Avete visto il film I ragazzi stanno bene, con Julianne Moore, Annette Bening (Migliore Attrice ai Golden Globe 2011) e Mark Ruffalo? Premiato con il Teddy Award alla Berlinale, racconta la storia di una famiglia formata da una coppia di donne e due figli ottenuti tramite inseminazione artificiale. A tal proposito, potete leggervi anche “Sei come sei” (Melania Mazzucco) e quello che Mazzucco ha considerato il sequel, La donna senza nome (l’ho scritto io per Castelvecchi – sempre se vi piace il suspense). L’omogenitorialità, soprattutto maschile, è l’argomento della contemporaneità, per lo meno sulla questione famiglia. Dibattutissimo a ogni latitudine, di sicuro vince il primato di post modernità tra le varie formazioni familiari. Ma sulla scena non sono da meno i genitori single, bisessuali, bigami, poligami o poliamorosi.

Qualche esempio che non si rifaccia ai soliti greci? Carla Bruni, Bertrand Russel, Italo Calvino, Charlotte Rampling, Marco Pannella. O Scalfari: «L’amore per Simonetta e per Serena sono state due parallele. Nessuna delle due era subordinata all’altra. Sapevano l’una dell’altra. Provavo a stare con una sola delle mie donne. Ma era come se tentassi di tagliarmi una gamba, un braccio e metà del cervello». Forse in pochi sanno che i poliamorosi per eccellenza, Jean-Paul Sartre e Simone de Beauvoir, furono anche genitori adottivi.

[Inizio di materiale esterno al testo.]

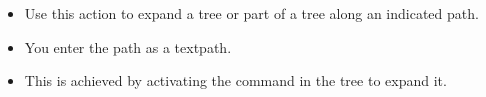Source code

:  \begin{itemize}
\item Use this action to expand a tree or part of a tree along an indicated path.
\item You enter the path as a textpath.
\item This is achieved by activating the command in the tree to expand it. 
\end{itemize}

   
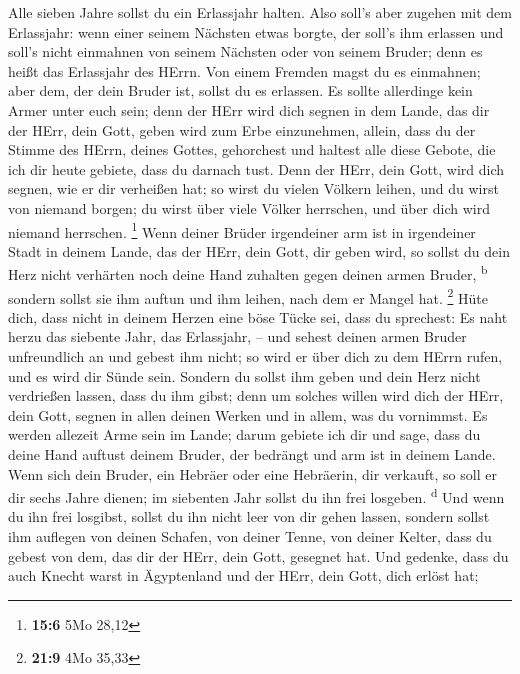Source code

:  Alle sieben Jahre sollst du ein Erlassjahr halten.
 Also soll's aber zugehen mit dem Erlassjahr: wenn einer
seinem Nächsten etwas borgte, der soll's ihm erlassen und soll's nicht
einmahnen von seinem Nächsten oder von seinem Bruder; denn es heißt das
Erlassjahr des HErrn.  Von einem Fremden magst du es
einmahnen; aber dem, der dein Bruder ist, sollst du es erlassen.
 Es sollte allerdinge kein Armer unter euch sein; denn der
HErr wird dich segnen in dem Lande, das dir der HErr, dein Gott, geben
wird zum Erbe einzunehmen,  allein, dass du der Stimme des
HErrn, deines Gottes, gehorchest und haltest alle diese Gebote, die ich
dir heute gebiete, dass du darnach tust.  Denn der HErr,
dein Gott, wird dich segnen, wie er dir verheißen hat; so wirst du
vielen Völkern leihen, und du wirst von niemand borgen; du wirst über
viele Völker herrschen, und über dich wird niemand herrschen.
\footnote{\textbf{15:6} 5Mo 28,12}  Wenn deiner Brüder
irgendeiner arm ist in irgendeiner Stadt in deinem Lande, das der HErr,
dein Gott, dir geben wird, so sollst du dein Herz nicht verhärten noch
deine Hand zuhalten gegen deinen armen Bruder, \textsuperscript{b}
 sondern sollst sie ihm auftun und ihm leihen, nach dem er
Mangel hat. \footnote{\textbf{21:9} 4Mo 35,33}  Hüte dich,
dass nicht in deinem Herzen eine böse Tücke sei, dass du sprechest: Es
naht herzu das siebente Jahr, das Erlassjahr, -- und sehest deinen armen
Bruder unfreundlich an und gebest ihm nicht; so wird er über dich zu dem
HErrn rufen, und es wird dir Sünde sein.  Sondern du
sollst ihm geben und dein Herz nicht verdrießen lassen, dass du ihm
gibst; denn um solches willen wird dich der HErr, dein Gott, segnen in
allen deinen Werken und in allem, was du vornimmst.  Es
werden allezeit Arme sein im Lande; darum gebiete ich dir und sage, dass
du deine Hand auftust deinem Bruder, der bedrängt und arm ist in deinem
Lande.  Wenn sich dein Bruder, ein Hebräer oder eine
Hebräerin, dir verkauft, so soll er dir sechs Jahre dienen; im siebenten
Jahr sollst du ihn frei losgeben. \textsuperscript{d} 
Und wenn du ihn frei losgibst, sollst du ihn nicht leer von dir gehen
lassen,  sondern sollst ihm auflegen von deinen Schafen,
von deiner Tenne, von deiner Kelter, dass du gebest von dem, das dir der
HErr, dein Gott, gesegnet hat.  Und gedenke, dass du auch
Knecht warst in Ägyptenland und der HErr, dein Gott, dich erlöst hat;
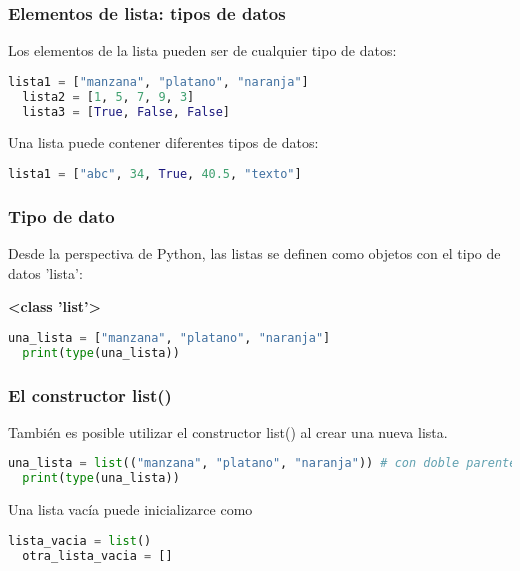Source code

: \begin{frame}[fragile]
  \frametitle{Elementos de lista: tipos de datos}

  Los elementos de la lista pueden ser de cualquier tipo de datos:

  \vspace{\baselineskip}
  \begin{lstlisting}[language=Python]
  lista1 = ["manzana", "platano", "naranja"]
  lista2 = [1, 5, 7, 9, 3]
  lista3 = [True, False, False]
  \end{lstlisting}

  \pausa
  Una lista puede contener diferentes tipos de datos:
  \vspace{\baselineskip}
  \begin{lstlisting}[language=Python]
  lista1 = ["abc", 34, True, 40.5, "texto"]
  \end{lstlisting}
\end{frame}

\begin{frame}[fragile]
  \frametitle{Tipo de dato}

  Desde la perspectiva de Python, las listas se definen
  como objetos con el tipo de datos 'lista':

  \vspace{\baselineskip}
  \textbf{<class 'list'>}

  \vspace{\baselineskip}
  \begin{lstlisting}[language=Python]
  una_lista = ["manzana", "platano", "naranja"]
  print(type(una_lista)) 
  \end{lstlisting}
\end{frame}

\begin{frame}[fragile]
  \frametitle{El constructor list()}

  También es posible utilizar el constructor
  \textcolor{codeKeyword2}{list}() al crear una nueva lista. 

  \vspace{\baselineskip}
  \begin{lstlisting}[language=Python]
  una_lista = list(("manzana", "platano", "naranja")) # con doble parentesis
  print(type(una_lista)) 
  \end{lstlisting}

  \vspace{\baselineskip}
  Una lista vacía puede inicializarce como

  \vspace{\baselineskip}
  \begin{lstlisting}[language=Python]
  lista_vacia = list()
  otra_lista_vacia = []
  \end{lstlisting}

\end{frame}


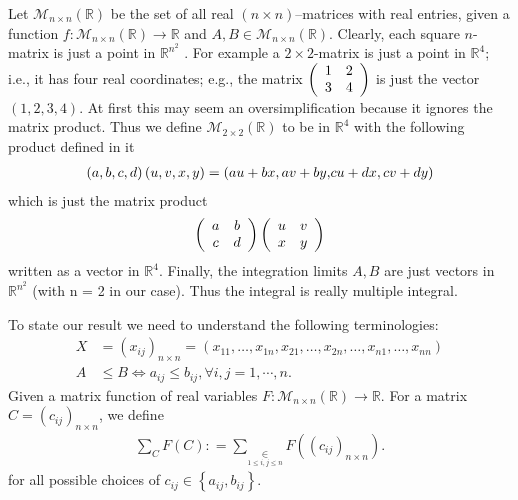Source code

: \documentclass{amsart}
\theoremstyle{plain}
\numberwithin{equation}{section}
\begin{document}
Let $\mathcal{M}_{n\times n} (\mathbb{R})$ be the set of all real
$(n \times n)$--matrices with real entries, given a function
$f:\mathcal{M}_{n\times n} (\mathbb{R})\to \mathbb{R}$ and $A,B\in
\mathcal{M}_{n\times n} (\mathbb{R})$. Clearly, each square
$n$-matrix is just a point in $\mathbb{R}^{n^2}$ . For example a
$2 \times 2$-matrix is just a point in $\mathbb{R}^4$; i.e., it
has four real coordinates; e.g., the matrix $\left(
{\begin{array}{*{20}c}
   1 & 2  \\
   3 & 4  \\
\end{array}} \right)$ is just the vector $(1, 2, 3, 4)$. At first this may seem an oversimplification because it ignores the matrix
product. Thus we define $\mathcal{M}_{2\times 2}(\mathbb{R})$ to
be in $\mathbb{R}^4$ with the following product defined in it
\begin{align*}
\left( {a,b,c,d} \right)\left( {u,v,x,y} \right) = \left( {au +
bx,av + by{\rm{,}}cu + dx,cv + dy} \right)
\end{align*}
which is just the matrix product
\begin{align*}
\left( {\begin{array}{*{20}c}
   a & b  \\
   c & d  \\
\end{array}} \right)\left( {\begin{array}{*{20}c}
   u & v  \\
   x & y  \\
\end{array}} \right)
\end{align*}
written as a vector in $\mathbb{R}^4$. Finally, the integration
limits $A,B$ are just vectors in $\mathbb{R}^{n^2}$ (with n = 2 in
our case). Thus the integral is really multiple integral.



To state our result we need to understand the following
terminologies:
\begin{align*}
X &= \left( {x_{ij} } \right)_{n \times n} = \left( {x_{11} ,
\ldots ,x_{1n} ,x_{21} , \ldots ,x_{2n} , \ldots ,x_{n1} , \ldots
,x_{nn} } \right)
\\
A&\le B  \Leftrightarrow a_{ij}\le b_{ij}, \forall i,j=1,\cdots,
n.
\end{align*}
Given a matrix function of real variables $F:\mathcal{M}_{n\times
n} (\mathbb{R})\to \mathbb{R}$. For a matrix $C =
(c_{ij})_{n\times n}$,  we define
\begin{align*} \sum\limits_{C} {F\left( {C} \right)} : =
\sum\limits_{\mathop {c_{ij}   \in \left\{ {a_{ij} ,b_{ij} }
\right\}}\limits_{1 \le i,j \le n} } {F\left( { \left( {c_{ij} }
\right)_{n \times n} } \right)}.
\end{align*}
for all possible choices of $c_{ij}  \in \left\{ {a_{ij} ,b_{ij} }
\right\}$.
\end{document}
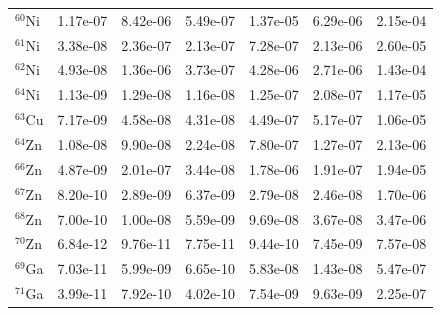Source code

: \begin{table}
\begin{tabular}{l|cc|cc|cc}
$^{60}$Ni & 1.17e-07 & 8.42e-06 & 5.49e-07 & 1.37e-05 & 6.29e-06 & 2.15e-04\\
$^{61}$Ni & 3.38e-08 & 2.36e-07 & 2.13e-07 & 7.28e-07 & 2.13e-06 & 2.60e-05\\
$^{62}$Ni & 4.93e-08 & 1.36e-06 & 3.73e-07 & 4.28e-06 & 2.71e-06 & 1.43e-04\\
$^{64}$Ni & 1.13e-09 & 1.29e-08 & 1.16e-08 & 1.25e-07 & 2.08e-07 & 1.17e-05\\
$^{63}$Cu & 7.17e-09 & 4.58e-08 & 4.31e-08 & 4.49e-07 & 5.17e-07 & 1.06e-05\\
$^{64}$Zn & 1.08e-08 & 9.90e-08 & 2.24e-08 & 7.80e-07 & 1.27e-07 & 2.13e-06\\
$^{66}$Zn & 4.87e-09 & 2.01e-07 & 3.44e-08 & 1.78e-06 & 1.91e-07 & 1.94e-05\\
$^{67}$Zn & 8.20e-10 & 2.89e-09 & 6.37e-09 & 2.79e-08 & 2.46e-08 & 1.70e-06\\
$^{68}$Zn & 7.00e-10 & 1.00e-08 & 5.59e-09 & 9.69e-08 & 3.67e-08 & 3.47e-06\\
$^{70}$Zn & 6.84e-12 & 9.76e-11 & 7.75e-11 & 9.44e-10 & 7.45e-09 & 7.57e-08\\
$^{69}$Ga & 7.03e-11 & 5.99e-09 & 6.65e-10 & 5.83e-08 & 1.43e-08 & 5.47e-07\\
$^{71}$Ga & 3.99e-11 & 7.92e-10 & 4.02e-10 & 7.54e-09 & 9.63e-09 & 2.25e-07\\
\hline
\end{tabular}
\end{table}
\newpage


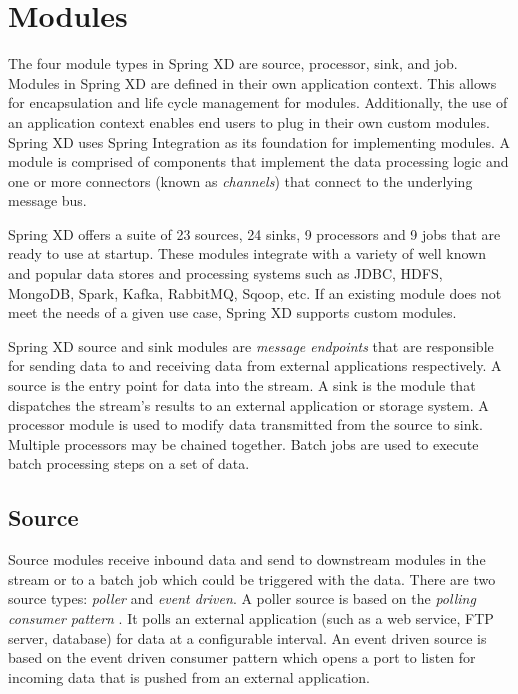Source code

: \section{Modules}
\label{sec:Modules}
The four module types in Spring XD are source, processor, sink, and job. Modules
in Spring XD are defined in their own application context. This allows for encapsulation
and life cycle management for modules. Additionally, the use of an application context
enables end users to plug in their own custom modules. Spring XD uses Spring 
Integration as its foundation for implementing modules. A module is comprised of components that
implement the data processing logic and one or more connectors (known as \emph{channels})
that connect to the underlying message bus.

\par

Spring XD offers a suite of 23 sources, 24 sinks, 9 processors and 9 jobs that are ready
to use at startup.  These modules integrate with a variety of well known and popular
data stores and processing systems such as JDBC\cite{jdbc}, HDFS, MongoDB\cite{mongodb},
Spark, Kafka, RabbitMQ, Sqoop, etc.  If an existing module does not meet the needs of a
given use case, Spring XD supports custom modules.

Spring XD source and sink modules are \emph{message endpoints}
\cite{enterprise-integration-pattern-message-endpoint}
that are responsible for sending data to and receiving data from external applications
respectively. A source is the entry point for data into the stream. A sink is
the module that dispatches the stream's results to an external application or storage system.
A processor module is used to modify data transmitted from the source to sink.
Multiple processors may be chained together. Batch jobs are used to execute batch
processing steps on a set of data.

\par

\subsection{Source}
\label{sec:Source}
Source modules receive inbound data and send to downstream modules in the stream or to a batch job
which could be triggered with the data. There are two source types: \emph{poller} and \emph{event driven}.
A poller source is based on the \emph{polling consumer pattern}
\cite{enterprise-integration-pattern-pollingconsumer}.
It polls an external application (such as a web service, FTP server, database) for data at a
configurable interval. An event driven source is based on the event driven
consumer pattern \cite{enterprise-integration-pattern-eventdrivenconsumer} which
opens a port to listen for incoming data that is pushed from an external application.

Nei paesi sviluppati la famiglia è definita in modo specifico come “un gruppo di persone affiliate da legami di consanguineità oppure da legami affettivi acquisiti e riconosciuti dalla legge per la presenza del vincolo del matrimonio, di una unione civile e per una adozione, oppure per un legame sorto de facto in virtù di una convivenza“. Abbiamo letto bene? Rileggiamo, dai.

Le storie di famiglia sono infinite e il fatto che ne esista qualcuna iconica aiuta l’immaginario a rinnovarsi e – speriamo – a rilassarsi nella costante guerra tra norma e desiderio. Perchè, suvvia, ormai lo sappiamo tutti che la felicità ha a che fare con (segna): consapevolezza, autenticità e integrazione tra le varie parti di noi stessi.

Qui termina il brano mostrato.